心と血と
「人工臓器ですか? 教授」
「そう。人工の臓器です。細胞に特殊な処理をし、目的の臓器になるように万能化します。そして実際の臓器に成長させる。もちろん自然の臓器と何ら変わるところはありません。正に私が心血を注ぐ研究ですよ。記者さん」
教授と呼ばれた男は、研究室で振り返る。そのまま後ろにいた男に微笑んだ。己の成果を誇る研究者の――いや、探求者の笑みだ。
「ええ。すごいですね……」
記者と呼ばれた男は、目の前の人形を見て呟く。まるで人体標本だ。人の姿に似せたものが、内臓を曝して溶液に浮かんでいた。
「はは。そう怖がらずに」
「そうですか…… ですが教授。何故、このような形で培養を?」
記者はまじまじと溶液に浮かぶ人形を見る。内臓が全て透けて見えた。
「たとえどんな臓器にでも成長するとはいえ、ただ培養すればいいという訳ではないのです」
驚いている様子の記者を余所に、教授は何食わぬ顔で説明を続ける。
「と言いますと?」
「形が必要だということですよ。
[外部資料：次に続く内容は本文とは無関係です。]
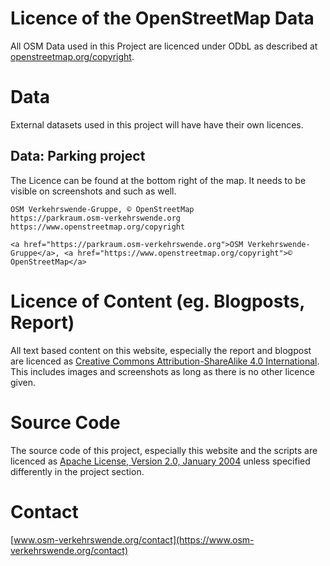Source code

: # Licence of the OpenStreetMap Data

All OSM Data used in this Project are licenced under ODbL as described at [openstreetmap.org/copyright](https://www.openstreetmap.org/copyright).

# Data

External datasets used in this project will have have their own licences.

## Data: Parking project

The Licence can be found at the bottom right of the map. It needs to be visible on screenshots and such as well.

    OSM Verkehrswende-Gruppe, © OpenStreetMap
    https://parkraum.osm-verkehrswende.org
    https://www.openstreetmap.org/copyright

```
<a href="https://parkraum.osm-verkehrswende.org">OSM Verkehrswende-Gruppe</a>, <a href="https://www.openstreetmap.org/copyright">© OpenStreetMap</a>
```

# Licence of Content (eg. Blogposts, Report)

All text based content on this website, especially the report and blogpost are licenced as [Creative Commons Attribution-ShareAlike 4.0 International](http://creativecommons.org/licenses/by-sa/4.0/). This includes images and screenshots as long as there is no other licence given.

# Source Code

The source code of this project, especially this website and the scripts are licenced as [Apache License, Version 2.0, January 2004](https://www.apache.org/licenses/LICENSE-2.0) unless specified differently in the project section.

# Contact

[www.osm-verkehrswende.org/contact](https://www.osm-verkehrswende.org/contact)

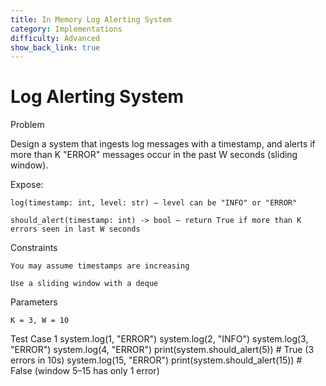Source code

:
 ```yaml
---
title: In Memory Log Alerting System
category: Implementations
difficulty: Advanced
show_back_link: true
---
```


# Log Alerting System
Problem

Design a system that ingests log messages with a timestamp, and alerts if more than K "ERROR" messages occur in the past W seconds (sliding window).

Expose:

    log(timestamp: int, level: str) — level can be "INFO" or "ERROR"

    should_alert(timestamp: int) -> bool — return True if more than K errors seen in last W seconds

Constraints

    You may assume timestamps are increasing

    Use a sliding window with a deque

Parameters

    K = 3, W = 10

Test Case 1
system.log(1, "ERROR")
system.log(2, "INFO")
system.log(3, "ERROR")
system.log(4, "ERROR")
print(system.should_alert(5))  # True (3 errors in 10s)
system.log(15, "ERROR")
print(system.should_alert(15))  # False (window 5–15 has only 1 error)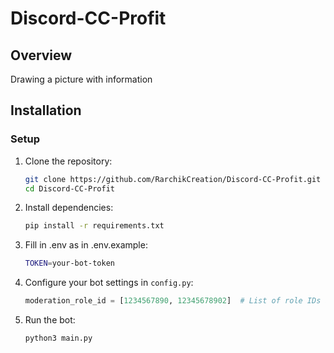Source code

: # Discord-CC-Profit

## Overview
Drawing a picture with information

## Installation

### Setup
1. Clone the repository:
   ```sh
   git clone https://github.com/RarchikCreation/Discord-CC-Profit.git
   cd Discord-CC-Profit
   ```
2. Install dependencies:
   ```sh
   pip install -r requirements.txt
   ```
3. Fill in .env as in .env.example:
   ```sh
   TOKEN=your-bot-token
   ```
4. Configure your bot settings in `config.py`:
   ```python
   moderation_role_id = [1234567890, 12345678902]  # List of role IDs allowed to managed rolls
   ```
5. Run the bot:
   ```sh
   python3 main.py
   ```



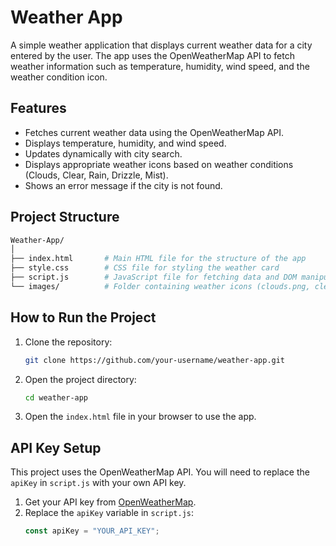 # Weather App

A simple weather application that displays current weather data for a city entered by the user. The app uses the OpenWeatherMap API to fetch weather information such as temperature, humidity, wind speed, and the weather condition icon.

## Features

- Fetches current weather data using the OpenWeatherMap API.
- Displays temperature, humidity, and wind speed.
- Updates dynamically with city search.
- Displays appropriate weather icons based on weather conditions (Clouds, Clear, Rain, Drizzle, Mist).
- Shows an error message if the city is not found.

## Project Structure

```bash
Weather-App/
│
├── index.html       # Main HTML file for the structure of the app
├── style.css        # CSS file for styling the weather card
├── script.js        # JavaScript file for fetching data and DOM manipulation
└── images/          # Folder containing weather icons (clouds.png, clear.png, rain.png, etc.)
```

## How to Run the Project

1. Clone the repository:
    ```bash
    git clone https://github.com/your-username/weather-app.git
    ```

2. Open the project directory:
    ```bash
    cd weather-app
    ```

3. Open the `index.html` file in your browser to use the app.

## API Key Setup

This project uses the OpenWeatherMap API. You will need to replace the `apiKey` in `script.js` with your own API key.

1. Get your API key from [OpenWeatherMap](https://home.openweathermap.org/users/sign_up).
2. Replace the `apiKey` variable in `script.js`:
    ```javascript
    const apiKey = "YOUR_API_KEY";
    ```
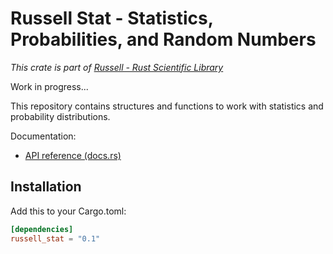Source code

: # Russell Stat - Statistics, Probabilities, and Random Numbers

_This crate is part of [Russell - Rust Scientific Library](https://github.com/cpmech/russell)_

Work in progress...

This repository contains structures and functions to work with statistics and probability distributions.

Documentation:

- [API reference (docs.rs)](https://docs.rs/russell_stat)

## Installation

Add this to your Cargo.toml:

```toml
[dependencies]
russell_stat = "0.1"
```
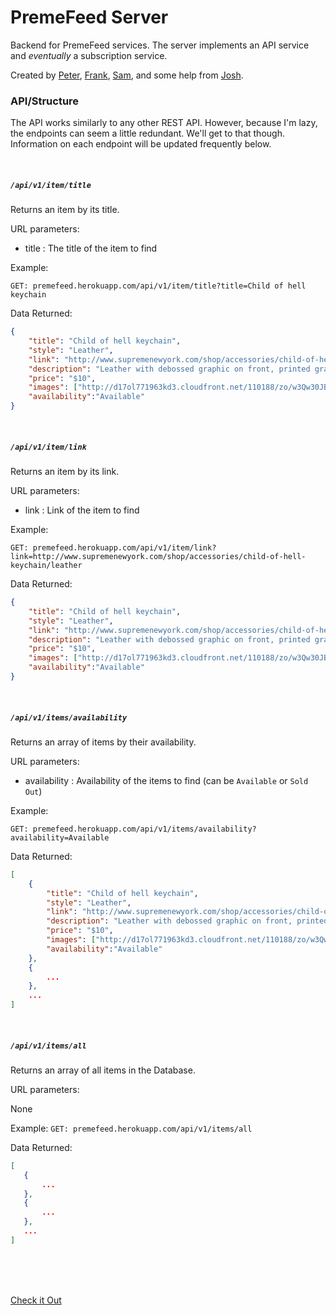 # PremeFeed Server

Backend for PremeFeed services. The server implements an API service and *eventually* a subscription service.

Created by <a href="https://github.com/dzt/">Peter</a>, <a href="https://github.com/10Frank10/">Frank</a>, <a href="https://github.com/cryptoc1">Sam</a>, and some help from <a href="https://github.com/trommel">Josh</a>.

### API/Structure

The API works similarly to any other REST API. However, because I'm lazy, the endpoints can seem a little redundant. We'll get to that though. Information on each endpoint will be updated frequently below.

<br>

##### `/api/v1/item/title`
Returns an item by its title.

URL parameters:

* title    :   The title of the item to find

Example:

`GET: premefeed.herokuapp.com/api/v1/item/title?title=Child of hell keychain`

Data Returned:
```JSON
{
    "title": "Child of hell keychain",
    "style": "Leather",
    "link": "http://www.supremenewyork.com/shop/accessories/child-of-hell-keychain/leather",
    "description": "Leather with debossed graphic on front, printed graphic on back and 1” key ring.",
    "price": "$10",
    "images": ["http://d17ol771963kd3.cloudfront.net/110188/zo/w3Qw30JB9xE.jpg", "http://d17ol771963kd3.cloudfront.net/110190/zo/wFmXjoex5HA.jpg"],
    "availability":"Available"
}
```

<br>

##### `/api/v1/item/link`
Returns an item by its link.

URL parameters:

* link  :   Link of the item to find

Example:    

`GET: premefeed.herokuapp.com/api/v1/item/link?link=http://www.supremenewyork.com/shop/accessories/child-of-hell-keychain/leather`

Data Returned:
```JSON
{
    "title": "Child of hell keychain",
    "style": "Leather",
    "link": "http://www.supremenewyork.com/shop/accessories/child-of-hell-keychain/leather",
    "description": "Leather with debossed graphic on front, printed graphic on back and 1” key ring.",
    "price": "$10",
    "images": ["http://d17ol771963kd3.cloudfront.net/110188/zo/w3Qw30JB9xE.jpg", "http://d17ol771963kd3.cloudfront.net/110190/zo/wFmXjoex5HA.jpg"],
    "availability":"Available"
}
```

<br>

##### `/api/v1/items/availability`
Returns an array of items by their availability.

URL parameters:

* availability  :   Availability of the items to find (can be `Available` or `Sold Out`)

Example:

`GET: premefeed.herokuapp.com/api/v1/items/availability?availability=Available`

Data Returned:
```JSON
[
    {
        "title": "Child of hell keychain",
        "style": "Leather",
        "link": "http://www.supremenewyork.com/shop/accessories/child-of-hell-keychain/leather",
        "description": "Leather with debossed graphic on front, printed graphic on back and 1” key ring.",
        "price": "$10",
        "images": ["http://d17ol771963kd3.cloudfront.net/110188/zo/w3Qw30JB9xE.jpg", "http://d17ol771963kd3.cloudfront.net/110190/zo/wFmXjoex5HA.jpg"],
        "availability":"Available"
    },
    {
        ...
    },
    ...
]
```

<br>

##### `/api/v1/items/all`
Returns an array of all items in the Database.

URL parameters:

None

Example:
    `GET: premefeed.herokuapp.com/api/v1/items/all`

 Data Returned:
 ```JSON
[
    {
        ...
    },
    {
        ...
    },
    ...
]
 ```

<br>
<br>
<br>

<a href="http://premefeed.herokuapp.com/" target="\_blank">Check it Out</a>
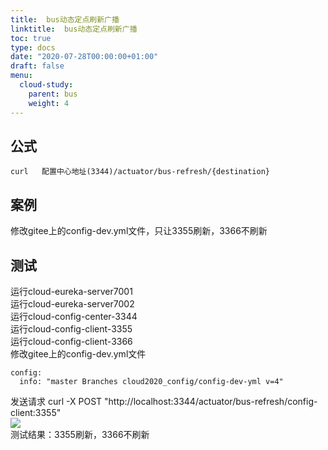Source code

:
 ```yaml
---
title:  bus动态定点刷新广播
linktitle:  bus动态定点刷新广播
toc: true
type: docs
date: "2020-07-28T00:00:00+01:00"
draft: false
menu:
  cloud-study:
    parent: bus
    weight: 4
---
```




## 公式

`curl   配置中心地址(3344)/actuator/bus-refresh/{destination}`

## 案例

修改gitee上的config-dev.yml文件，只让3355刷新，3366不刷新  



## 测试

运行cloud-eureka-server7001  
运行cloud-eureka-server7002  
运行cloud-config-center-3344  
运行cloud-config-client-3355   
运行cloud-config-client-3366   
修改gitee上的config-dev.yml文件

```
config: 
  info: "master Branches cloud2020_config/config-dev-yml v=4"
```
发送请求  curl -X POST "http://localhost:3344/actuator/bus-refresh/config-client:3355"  
![](/img/springCloud/55.jpg)   
测试结果：3355刷新，3366不刷新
普通に培養しても、それだけでは肉の塊ができるだけですから。心臓の細胞をそのまま培養しても、収縮する肉の塊ができるだけなのです。心臓なら心房や心室を備えた、ポンプの形を作り出さなくてはなりません。そしてその収まるべき場所を考え、形や大きさも整えなくてはなりません」
「なるほど」
記者は頷く。標本の中の心臓は動いていた。脈をしっかりと打っている。
確かに血流を送ることができそうだった。
「まぁ、それと見て下さい。この内臓が整然と並ぶ、標本めいた培養器を。誰かの体格に似ていると思いませんか?」
「あっ! 教授に似ています。そっくりです」
「そう。大元の細胞の提供も私なのでね。私の臓器の大きさで培養しているんですよ」
「なるほど。このままでも取り替えられそうな、大きさをしていますね」
「はは。そうなんですよ。正に私の臓器なんでね。文字通り私の心血を注いでいますよ」
教授はそう言うと、壁際を這っていたチューブを一つ摘んだ。心血と呼ぶに相応しい、赤い液体が流れている。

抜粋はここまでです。